Wednesday, 8 September 2010

The substitute for smoking is…smoking

In real life, I've been joking around about smoking and nicotine lately, especially since I've watched Jeremy Clarkson review the Koenigsegg CCX on Top Gear.  All joking aside, I do not recommend that anyone actually smoke, since it makes life hell for you and people around you.  But why is this blog post such a paradox upon itself?

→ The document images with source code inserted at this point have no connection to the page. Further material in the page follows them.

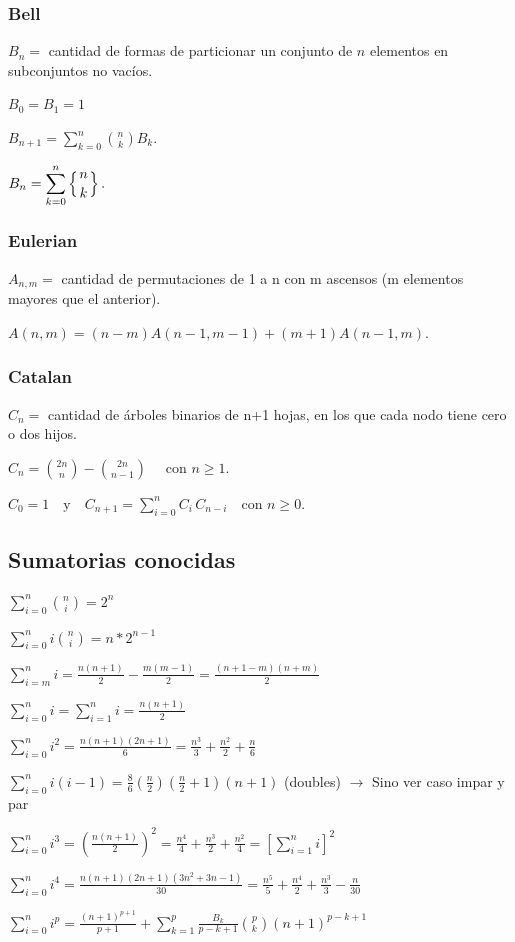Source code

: {{
}
\subsubsection{Bell}
{
\( {\displaystyle B_{n}=} \) cantidad de formas de particionar un conjunto de \(n\) elementos en subconjuntos no vacíos.

\( {\displaystyle B_0= B_1 = 1} \)

\( {\displaystyle B_{n+1}=\sum_{k=0}^{n} \binom{n}{k} B_k.} \) 

\( {\displaystyle B_{n}=\sum _{k=0}^{n}\left\{{n \atop k}\right\}.} \) 


} 
\subsubsection{Eulerian}
{
\( {\displaystyle A_{n, m}=} \) cantidad de permutaciones de 1 a n con m ascensos (m elementos mayores que el anterior).

\( {\displaystyle A(n,m)=(n-m)A(n-1,m-1)+(m+1)A(n-1,m).} \)
}
\subsubsection{Catalan}
{
\( {\displaystyle C_{n}=} \) cantidad de árboles binarios de n+1 hojas, en los que cada nodo tiene cero o dos hijos.

\({\displaystyle C_{n}={2n \choose n}-{2n \choose n-1}\quad {\mbox{ con }}n\geq 1.} \)

\( {\displaystyle C_{0}=1\quad {\mbox{y}}\quad C_{n+1}=\sum _{i=0}^{n}C_{i}\,C_{n-i}\quad {\mbox{con }}n\geq 0.} \)
}

}

\subsection{Sumatorias conocidas}
{
$\sum_{i=0}^n\binom{n}{i}=2^n$

$\sum_{i=0}^n i\binom{n}{i}=n*2^{n-1}$

$\sum_{i=m}^n i = \frac{n(n+1)}{2} - \frac{m(m-1)}{2} = \frac{(n+1-m)(n+m)}{2}$

$\sum_{i=0}^n i = \sum_{i=1}^n i = \frac{n(n+1)}{2}$

$\sum_{i=0}^n i^2 = \frac{n(n+1)(2n+1)}{6} = \frac{n^3}{3} + \frac{n^2}{2} + \frac{n}{6}$

$\sum_{i=0}^n i(i-1) = \frac{8}{6}(\frac{n}{2})(\frac{n}{2}+1)(n+1)$ (doubles) $\rightarrow$ Sino ver caso impar y par

$\sum_{i=0}^n i^3 = \left(\frac{n(n+1)}{2}\right)^2 = \frac{n^4}{4} + \frac{n^3}{2} + \frac{n^2}{4} = \left[\sum_{i=1}^n i\right]^2$

$\sum_{i=0}^n i^4 = \frac{n(n+1)(2n+1)(3n^2+3n-1)}{30} = \frac{n^5}{5} + \frac{n^4}{2} + \frac{n^3}{3} - \frac{n}{30}$

$\sum_{i=0}^n i^p = \frac{(n+1)^{p+1}}{p+1} + \sum_{k=1}^p\frac{B_k}{p-k+1}{p\choose k}(n+1)^{p-k+1}$

}

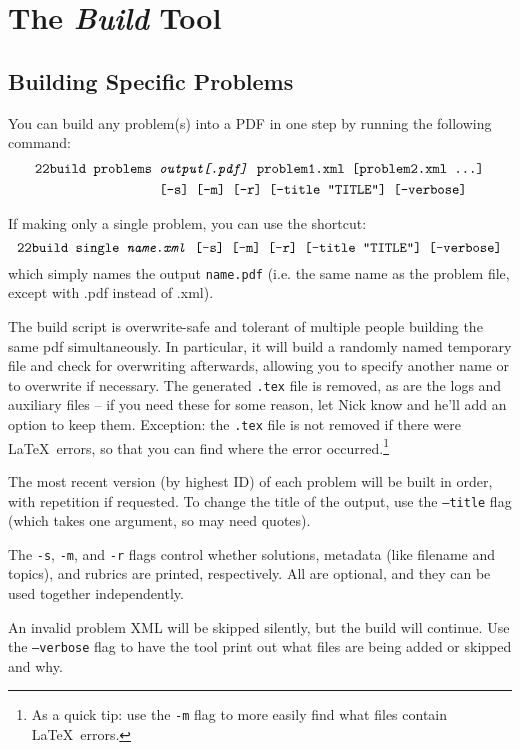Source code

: \section{The \textit{Build} Tool}
  \subsection{Building Specific Problems}
    You can build any problem(s) into a PDF in one step by running the 
    following command:
    \begin{align*}\texttt{22build }\texttt{problems }&\texttt{\textit{output[.pdf]} problem1.xml [problem2.xml \dots]}\\
        ~&\texttt{[-s] [-m] [-r] [--title ``TITLE''] [--verbose]}\end{align*}
        
    If making only a single problem, you can use the shortcut:
    \[\texttt{22build }\texttt{single \textit{name.xml} 
        [-s] [-m] [-r] [--title ``TITLE''] [--verbose]}\]
    which simply names the output \texttt{name.pdf} (i.e. the same name as 
    the problem file, except with .pdf instead of .xml).
    
    The build script is overwrite-safe and tolerant of multiple people 
    building the same pdf simultaneously. In particular, it will build a 
    randomly named temporary file and check for overwriting afterwards, 
    allowing you to specify another name or to overwrite if necessary. The 
    generated \texttt{.tex} file is removed, as are the logs and auxiliary 
    files -- if you need these for some reason, let Nick know and he'll 
    add an option to keep them. Exception: the \texttt{.tex} file is not 
    removed if there were \LaTeX\ errors, so that you can find where the 
    error occurred.\footnote{As a quick tip: use the \texttt{-m} flag to 
    more easily find what files contain \LaTeX\ errors.}
    
    The most recent version (by highest ID) of each problem will be built 
    in order, with repetition if requested. To change the 
    title of the output, use the \texttt{--title} flag (which takes one 
    argument, so may need quotes).
    
    The \texttt{-s}, \texttt{-m}, and \texttt{-r} flags control whether 
    solutions, metadata (like filename and topics), and rubrics are 
    printed, respectively. All are optional, and they can be used together 
    independently.
    
    An invalid problem XML will be skipped silently, but the build will
    continue. Use the \texttt{--verbose} flag to have the tool print out 
    what files are being added or skipped and why.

The main point of smoking is to ingest nicotine, mainly for its psychological effects.  Over time, a smoker will get addicted to smoking, not just to smoke, but for the nicotine.  When this smoker eventually decides to quit, he simply cannot go it alone due to the main nicotine addiction.  The solution: use pills or patches.  Guess what they contain.  Half of the time, prospective quitters start smoking again within six months.  Now, this paragraph forms the basis of this post title: the substitute for smoking is nicotine.  The substitute for nicotine is smoking.  Therefore, based on rather simple mathematical logic, the substitute for smoking is smoking.

That last sentence would be perfectly descriptive if the context was not to be screwed with in this paragraph.  Especially when you do not know for sure what kind of smoking this post is discussing.  So when I said that the substitute for smoking is smoking, was the context supposed to be nicotine, food or tyres?  I'll let the readers decide while I enjoy some smoked ribs.
Absolutely scrumptious
Unlike smoking for nicotine, smoke these often, but not too often.  Like with all foods that don't carry psychological effects (most fast food joints carry those…), you will get sick of these if you eat these too often.  And while you wait for your meat to cook, I'm going to do some doughnuts on some tarmac.
The ultimate smoker: Chevrolet Corvette C6
You can smoke the tyres of a Corvette much easier than a Koenigsegg.  It's all about putting too much torque on one axle and disabling traction control.  Oh, and painting this and other high-performance cars green to outsmart the fake environmentalists.  By that time, the conversation can go something along these lines:
Fake environmentalist: So, are your cars green?
Owner of multiple green-coloured cars: Yes! Very!